The new algorithm was born in a group discussion among Wang, principal investigator Jacob Hinkle, materials scientist Debangshu Mukherjee and others at Oak Ridge. (Hinkle has since left ORNL for the private sector.) The group considered analyzing each probe location at a higher level instead of updating the pixels individually. Each probe location would be assigned to a separate GPU, as in halo voxel exchange, but the new algorithm would compute the gradients within each. As vectors, those gradients could express the overall shift across pixels, from light to dark. The resulting arrow would denote both the direction and magnitude of the shading.
After the discussion, Wang found that working with gradients solved two of ptychography’s most stubborn challenges. Gradients can be processed faster than pixel arrays, and retaining gradients between updates requires less memory.

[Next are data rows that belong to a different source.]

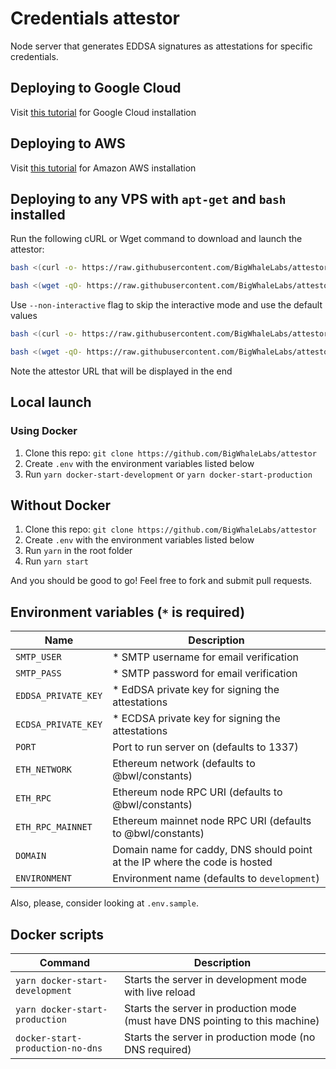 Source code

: # Credentials attestor

Node server that generates EDDSA signatures as attestations for specific credentials.

## Deploying to Google Cloud

Visit [this tutorial](./docs/gcp.md) for Google Cloud installation

## Deploying to AWS

Visit [this tutorial](./docs/aws.md) for Amazon AWS installation

## Deploying to any VPS with `apt-get` and `bash` installed

Run the following cURL or Wget command to download and launch the attestor:

```bash
bash <(curl -o- https://raw.githubusercontent.com/BigWhaleLabs/attestor/main/scripts/install.sh)
```

```bash
bash <(wget -qO- https://raw.githubusercontent.com/BigWhaleLabs/attestor/main/scripts/install.sh)
```

Use `--non-interactive` flag to skip the interactive mode and use the default values

```bash
bash <(curl -o- https://raw.githubusercontent.com/BigWhaleLabs/attestor/main/scripts/install.sh) --non-interactive
```

```bash
bash <(wget -qO- https://raw.githubusercontent.com/BigWhaleLabs/attestor/main/scripts/install.sh) --non-interactive
```

Note the attestor URL that will be displayed in the end

## Local launch

### Using Docker

1. Clone this repo: `git clone https://github.com/BigWhaleLabs/attestor`
2. Create `.env` with the environment variables listed below
3. Run `yarn docker-start-development` or `yarn docker-start-production`

## Without Docker

1. Clone this repo: `git clone https://github.com/BigWhaleLabs/attestor`
2. Create `.env` with the environment variables listed below
3. Run `yarn` in the root folder
4. Run `yarn start`

And you should be good to go! Feel free to fork and submit pull requests.

## Environment variables (`*` is required)

| Name                | Description                                                                |
| ------------------- | -------------------------------------------------------------------------- |
| `SMTP_USER`         | \* SMTP username for email verification                                    |
| `SMTP_PASS`         | \* SMTP password for email verification                                    |
| `EDDSA_PRIVATE_KEY` | \* EdDSA private key for signing the attestations                          |
| `ECDSA_PRIVATE_KEY` | \* ECDSA private key for signing the attestations                          |
| `PORT`              | Port to run server on (defaults to 1337)                                   |
| `ETH_NETWORK`       | Ethereum network (defaults to @bwl/constants)                              |
| `ETH_RPC`           | Ethereum node RPC URI (defaults to @bwl/constants)                         |
| `ETH_RPC_MAINNET`   | Ethereum mainnet node RPC URI (defaults to @bwl/constants)                 |
| `DOMAIN`            | Domain name for caddy, DNS should point at the IP where the code is hosted |
| `ENVIRONMENT`       | Environment name (defaults to `development`)                               |

Also, please, consider looking at `.env.sample`.

## Docker scripts

| Command                          | Description                                                                   |
| -------------------------------- | ----------------------------------------------------------------------------- |
| `yarn docker-start-development`  | Starts the server in development mode with live reload                        |
| `yarn docker-start-production`   | Starts the server in production mode (must have DNS pointing to this machine) |
| `docker-start-production-no-dns` | Starts the server in production mode (no DNS required)                        |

Then Wang took on the big question: how to partition the huge problem into chunks suitable for individual GPUs and aggregate their results while preserving the inherent dependency of the different probe locations.
Gradients again offered the solution. “One thing we can do is let each GPU keep track of the gradients of their computations,” he says. “When those different probe locations overlap with each other, we can just simply add their gradients together in their overlap regions.”

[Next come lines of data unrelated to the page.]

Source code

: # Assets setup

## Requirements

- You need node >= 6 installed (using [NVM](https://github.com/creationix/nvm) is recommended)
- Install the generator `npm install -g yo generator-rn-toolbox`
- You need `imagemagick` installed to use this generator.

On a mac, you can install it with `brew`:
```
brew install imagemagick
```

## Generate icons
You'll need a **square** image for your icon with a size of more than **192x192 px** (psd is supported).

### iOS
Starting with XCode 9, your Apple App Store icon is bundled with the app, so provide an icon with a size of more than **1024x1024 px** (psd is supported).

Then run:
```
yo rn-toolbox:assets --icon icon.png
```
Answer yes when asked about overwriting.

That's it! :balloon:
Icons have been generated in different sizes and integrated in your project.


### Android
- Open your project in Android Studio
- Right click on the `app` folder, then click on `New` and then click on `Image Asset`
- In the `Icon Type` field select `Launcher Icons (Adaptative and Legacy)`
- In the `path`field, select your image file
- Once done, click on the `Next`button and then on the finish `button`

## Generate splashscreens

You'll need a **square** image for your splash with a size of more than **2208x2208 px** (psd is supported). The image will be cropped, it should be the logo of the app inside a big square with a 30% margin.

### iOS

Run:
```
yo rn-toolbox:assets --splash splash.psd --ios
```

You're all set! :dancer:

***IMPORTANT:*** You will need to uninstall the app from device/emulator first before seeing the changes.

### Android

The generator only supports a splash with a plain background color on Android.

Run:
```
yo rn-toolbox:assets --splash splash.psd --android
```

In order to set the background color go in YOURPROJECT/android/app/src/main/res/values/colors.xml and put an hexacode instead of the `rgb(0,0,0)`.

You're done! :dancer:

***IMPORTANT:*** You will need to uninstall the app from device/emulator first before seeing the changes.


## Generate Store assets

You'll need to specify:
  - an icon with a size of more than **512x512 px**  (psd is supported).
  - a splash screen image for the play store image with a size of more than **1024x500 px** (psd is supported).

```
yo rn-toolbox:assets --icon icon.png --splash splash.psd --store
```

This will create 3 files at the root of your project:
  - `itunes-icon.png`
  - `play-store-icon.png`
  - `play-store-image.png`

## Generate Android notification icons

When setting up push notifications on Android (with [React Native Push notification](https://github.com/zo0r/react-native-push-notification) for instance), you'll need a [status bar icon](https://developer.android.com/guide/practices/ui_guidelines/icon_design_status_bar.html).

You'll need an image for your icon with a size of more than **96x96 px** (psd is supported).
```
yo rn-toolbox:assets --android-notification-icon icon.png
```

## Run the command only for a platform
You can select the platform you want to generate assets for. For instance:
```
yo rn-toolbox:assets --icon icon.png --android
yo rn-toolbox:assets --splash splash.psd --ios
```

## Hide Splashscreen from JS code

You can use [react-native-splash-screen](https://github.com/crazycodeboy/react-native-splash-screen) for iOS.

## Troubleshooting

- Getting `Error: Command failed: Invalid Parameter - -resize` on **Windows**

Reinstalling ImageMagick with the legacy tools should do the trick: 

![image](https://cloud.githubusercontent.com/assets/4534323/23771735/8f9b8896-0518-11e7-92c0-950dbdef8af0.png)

Like compass needles finding north, the arrow-like gradients swing back and forth with each addition from an overlapping probe location. “That allows us to partition the problem size among different GPUs, while also keeping the dependency between the neighboring probe locations,” he says.
When the zones with their final gradients are reassembled, each puzzle piece brings its unique shading to the overall image, and atomic-level details pop. Because image gradient deconstruction avoids problems with incomplete and contradictory data, the reconstructed image is free of artifacts. AI methods can further enhance the method’s resolution.

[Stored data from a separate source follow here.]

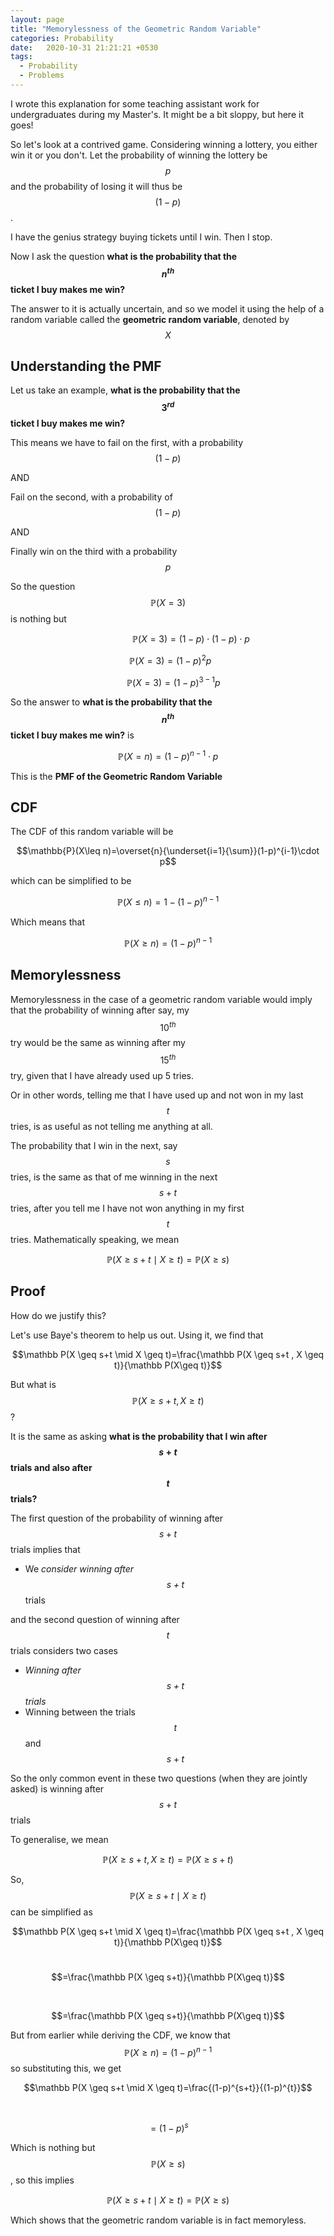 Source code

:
 ```yaml
---
layout: page
title: "Memorylessness of the Geometric Random Variable"
categories: Probability
date:   2020-10-31 21:21:21 +0530
tags:
  - Probability
  - Problems
---
```

I wrote this explanation for some teaching assistant work for undergraduates during my Master's. It might be a bit sloppy, but here it goes! 

So let's look at a contrived game. Considering winning a lottery, you either win it or you don't. Let the probability of winning the lottery be $$p$$ and the probability of losing it will thus be $$(1-p)$$.

I have the genius strategy buying tickets until I win. Then I stop.

Now I ask the question **what is the probability that the  $$n^{th}$$ ticket I buy makes me win?**

The answer to it is actually uncertain, and so we model it using the help of a random variable called the **geometric random variable**, denoted by $$X$$

## Understanding the PMF

Let us  take an example, **what is the probability that the  $$3^{rd}$$ ticket I buy makes me win?**

This means we have to fail on the first, with a probability $$(1-p)$$  

AND

Fail on the second, with a probability of $$(1-p)$$

AND

Finally win on the third with a probability $$p$$

So the question $$\mathbb{P}(X=3)$$ is nothing but

$$\quad \quad \quad \quad \: \;\mathbb{P}(X=3)=(1-p)\cdot(1-p)\cdot p $$

$$\;\:\mathbb{P}(X=3)=(1-p)^{2}p$$

$$\;\;\;\;\;\mathbb{P}(X=3)=(1-p)^{3-1}p$$

So the answer to **what is the probability that the  $$n^{th}$$ ticket I buy makes me win?** is

 $$\mathbb{P}(X=n)=(1-p)^{n-1}\cdot p$$ 

This is the **PMF of the Geometric Random Variable**

 

## CDF

The CDF of this random variable will be

$$\mathbb{P}(X\leq n)=\overset{n}{\underset{i=1}{\sum}}(1-p)^{i-1}\cdot p$$

which can be simplified to be

$$\mathbb{P}(X\leq n)=1-(1-p)^{n-1}$$

Which means that

$$\mathbb{P}(X\geq n)=(1-p)^{n-1}$$

## Memorylessness

Memorylessness in the case of a geometric random variable would imply that the probability of winning after say, my $$10^{th}$$ try would be the same as winning after my $$15^{th}$$ try, given that I have already used up 5 tries.

Or in other words, telling me that I have used up and not won in my last $$t$$ tries, is as useful as not telling me anything at all.

The probability that I win in the next, say $$s$$ tries, is the same as that of me winning in the next $$s+t$$ tries, after you tell me I have not won anything in my first $$t$$ tries. Mathematically speaking, we mean

$$\mathbb P(X \geq s+t \mid X \geq t)=\mathbb P(X \geq s)$$

## Proof

How do we justify this?

Let's use Baye's theorem to help us out. Using it, we find that 

$$\mathbb P(X \geq s+t \mid X \geq t)=\frac{\mathbb P(X \geq s+t , X \geq t)}{\mathbb P(X\geq t)}$$

But what is $$\mathbb P(X \geq s+t , X \geq t)$$?

It is the same as asking **what is the probability that I win after $$s+t$$ trials and also after $$t$$ trials?**

The first question of the probability of winning after $$s+t$$ trials implies that

- We *consider winning after $$s+t$$* trials

and  the second question of winning after $$t$$ trials considers two cases

- *Winning after $$s+t$$ trials*
- Winning between the trials $$t$$ and $$s+t$$

So the only common event in these two questions (when they are jointly asked) is winning after $$s+t$$ trials

To generalise, we mean 

$$\mathbb P(X \geq s+t , X \geq t)=\mathbb P(X \geq s+t)$$

So, $$\mathbb P(X \geq s+t \mid X \geq t)$$  can be simplified as

$$\mathbb P(X \geq s+t \mid X \geq t)=\frac{\mathbb P(X \geq s+t , X \geq t)}{\mathbb P(X\geq t)}$$
$$\quad \quad \quad \quad \quad \quad \quad \quad \quad $$

$$=\frac{\mathbb P(X \geq s+t)}{\mathbb P(X\geq t)}$$

$$\quad \quad \quad \quad \quad \quad \quad \quad \quad $$

$$=\frac{\mathbb P(X \geq s+t)}{\mathbb P(X\geq t)}$$

But from earlier while deriving the CDF, we know that $$\mathbb{P}(X\geq n)=(1-p)^{n-1}$$ so substituting this, we get

$$\mathbb P(X \geq s+t \mid X \geq t)=\frac{(1-p)^{s+t}}{(1-p)^{t}}$$

$$\quad \quad \quad \quad \quad \quad \quad \quad \quad \;$$

$$=(1-p)^{s}$$

Which is nothing but $$\mathbb P(X \geq s)$$, so this implies

$$\mathbb P(X \geq s+t \mid X \geq t)=\mathbb P(X \geq s)$$

Which shows that the geometric random variable is in fact memoryless.
<script type="text/javascript" async
  src="https://cdn.mathjax.org/mathjax/latest/MathJax.js?config=TeX-MML-AM_CHTML">
</script>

Wang foresees a bright future for the new algorithm. Now that such problems can be neatly partitioned, they can also be done on smaller machines, even laptops, rather than on high-performance machines. “If we don’t have a parallel supercomputer, we can work on those subproblems one at a time and then stitch them together into a high resolution superlarge, superfine image reconstruction,” Wang says.
This new method could also allow exascale machines such as Frontier, the world’s first computer to execute more than 1 million trillion operations a second, to zoom in even further. “Potentially, if we use this method on Frontier, it can lead to the highest resolution electron ptychography that we have,” Wang says. “And that may even allow us to observe new subparticle phenomena that we have never found before.”